A museum in the U.S. capital recently opened an exhibit that features the Old City of Jerusalem and various Christian holy sites there, including the spot believed to be where Jesus Christ was crucified and the church protecting what was said to be his tomb.

(REUTERS / Ronen Zvulun)Visitors stand near the newly restored Edicule, the ancient structure housing the tomb, which according to Christian belief is where Jesus's body was anointed and buried, seen at the completion of months of restoration works, at the Church of the Holy Sepulchre in Jerusalem's Old City March 20, 2017.

The newly opened exhibit in Washington's National Geographic Museum takes visitors on a virtual tour around the sites believed to be where Jesus was crucified, buried, and resurrected, Catholic News Service detailed. 

For a ticket worth $15, a person will be able to use a pair of 3D glasses to experience what may be considered as the holiest Christian sites without having to fly to Jerusalem.

"We put you in the Old City, we talk to you a little about the walls of the city, how they move over time and where the Gospels say that the Crucifixion took place, and try to give you the context," National Geographic's vice president of exhibitions, Kathryn Keane, told CNS in an interview.
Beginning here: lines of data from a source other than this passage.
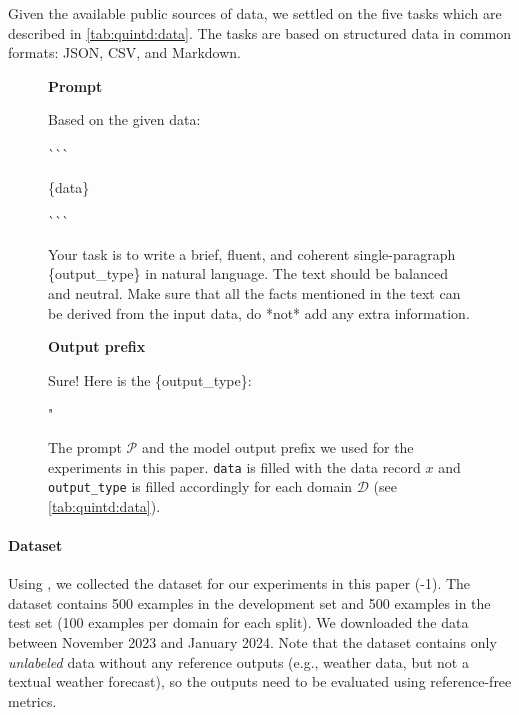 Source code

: Given the available public sources of data, we settled on the five tasks which are described in \autoref{tab:quintd:data}. The tasks are based on structured data in common formats: JSON, CSV, and Markdown.


\begin{figure}[t]
    \centering
    \small
    \textbf{Prompt}
    \begin{verbatimbox}
        Based on the given data:

        \`{}\`{}\`{}

        \{data\}

        \`{}\`{}\`{}

        Your task is to write a brief, fluent, and
        coherent single-paragraph \{output\_type\} in natural
        language. The text should be balanced and neutral.
        Make sure that all the facts mentioned in the text
        can be derived from the input data, do *not* add
        any extra information.
    \end{verbatimbox}
    \textbf{Output prefix}
    \begin{verbatimbox}
        Sure! Here is the \{output\_type\}:

        "
    \end{verbatimbox}
    \caption[The prompt and the model output prefix.]{The prompt $\mathcal{P}$ and the model output prefix we used for the experiments in this paper. \texttt{data} is filled with the data record  $x$ and \texttt{output\_type} is filled accordingly for each domain $\mathcal{D}$ (see \autoref{tab:quintd:data}).}
    \label{fig:quintd:prompt}
\end{figure}


\paragraph{\benchmark{} Dataset}
\label{sec:quintd:dataset}
Using \datatool{}, we collected the dataset for our experiments in this paper (\datatool{}-1). The dataset contains 500 examples in the development set and 500 examples in the test set (100 examples per domain for each split).
We downloaded the data between November 2023 and January 2024. Note that the dataset contains only \emph{unlabeled} data without any reference outputs (e.g., weather data, but not a textual weather forecast), so the outputs need to be evaluated using reference-free metrics.



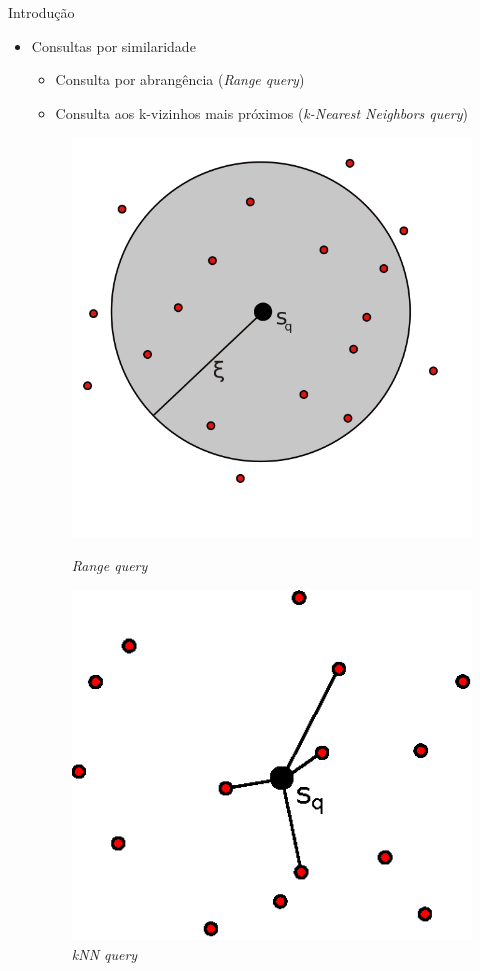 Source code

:\documentclass{beamer}
\begin{document}
\begin{frame}{Introdução}
  \begin{itemize}
   \item Consultas por similaridade\newline
      \begin{itemize}
	  \item Consulta por abrangência (\textit{Range query})\newline
	  \item Consulta aos k-vizinhos mais próximos (\textit{k-Nearest Neighbors query})
      \end{itemize}
	
	\begin{figure}
\centering
\begin{minipage}{.4\textwidth}
  \centering
  \includegraphics[width=.9\linewidth]{rq.png}
  \caption{\textit{Range query}}
  \label{fig:rq}
\end{minipage}%
\begin{minipage}{.6\textwidth}
  \centering
  \includegraphics[width=.6\linewidth]{knnq.eps}
  \caption{\textit{kNN query}}
  \label{fig:knnq}
\end{minipage}
\end{figure}
	
  \end{itemize}


\end{frame}
\end{document}
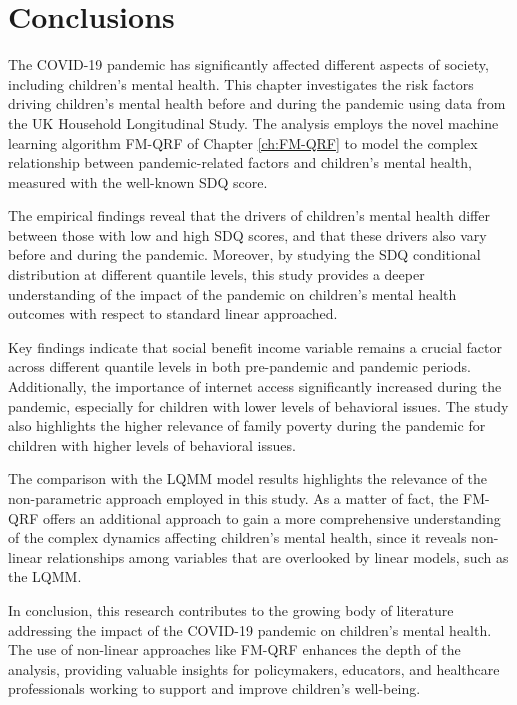 

\section{Conclusions}
\label{sec:SDQ-conclusions}

The COVID-19 pandemic has significantly affected different aspects of society, including children's mental health. This chapter investigates the risk factors driving children's mental health before and during the pandemic using data from the UK Household Longitudinal Study. The analysis employs the novel machine learning algorithm FM-QRF of Chapter \ref{ch:FM-QRF} to model the complex relationship between pandemic-related factors and children's mental health, measured with the well-known SDQ score.

\vspace{0.15in}

\noindent The empirical findings reveal that the drivers of children's mental health differ between those with low and high SDQ scores, and that these drivers also vary before and during the pandemic. Moreover, by studying the SDQ conditional distribution at different quantile levels, this study provides a deeper understanding of the impact of the pandemic on children's mental health outcomes with respect to standard linear approached.

\vspace{0.15in}

\noindent Key findings indicate that social benefit income variable remains a crucial factor across different quantile levels in both pre-pandemic and pandemic periods. Additionally, the importance of internet access significantly increased during the pandemic, especially for children with lower levels of behavioral issues. The study also highlights the higher relevance of family poverty during the pandemic for children with higher levels of behavioral issues.

\vspace{0.15in}

\noindent The comparison with the LQMM model results highlights the relevance of the non-parametric approach employed in this study. As a matter of fact, the FM-QRF  offers an additional approach to gain a more comprehensive understanding of the complex dynamics affecting children's mental health, since it reveals non-linear relationships among variables that are overlooked by linear models, such as the LQMM.

\vspace{0.15in}

\noindent In conclusion, this research contributes to the growing body of literature addressing the impact of the COVID-19 pandemic on children's mental health. The use of non-linear approaches like FM-QRF enhances the depth of the analysis, providing valuable insights for policymakers, educators, and healthcare professionals working to support and improve children's well-being.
In addition, it was revealed that more than three million viewers had gone to National Geographic's website to read their feature of the renovations around the holy site in October 2016. Because of the public's response to their story, Keane said they got the idea that a lot of people would be interested in the site, Crux relayed.

Visitors are given a brief glimpse into the history of the site of Jesus' tomb and a time-lapse of the development of the Church of the Holy Sepulchre. They will be able to see what the church looked like as far back as Roman emperor Hadrian's time, when it was still a pagan temple.

The "Tomb of Christ: The Church of Holy Sepulchre Experience" can be seen at the National Geographic Museum in Washington until August 2018. The organization is also set to debut a documentary on its cable channel on Dec. 3 about the renovation work around the tomb.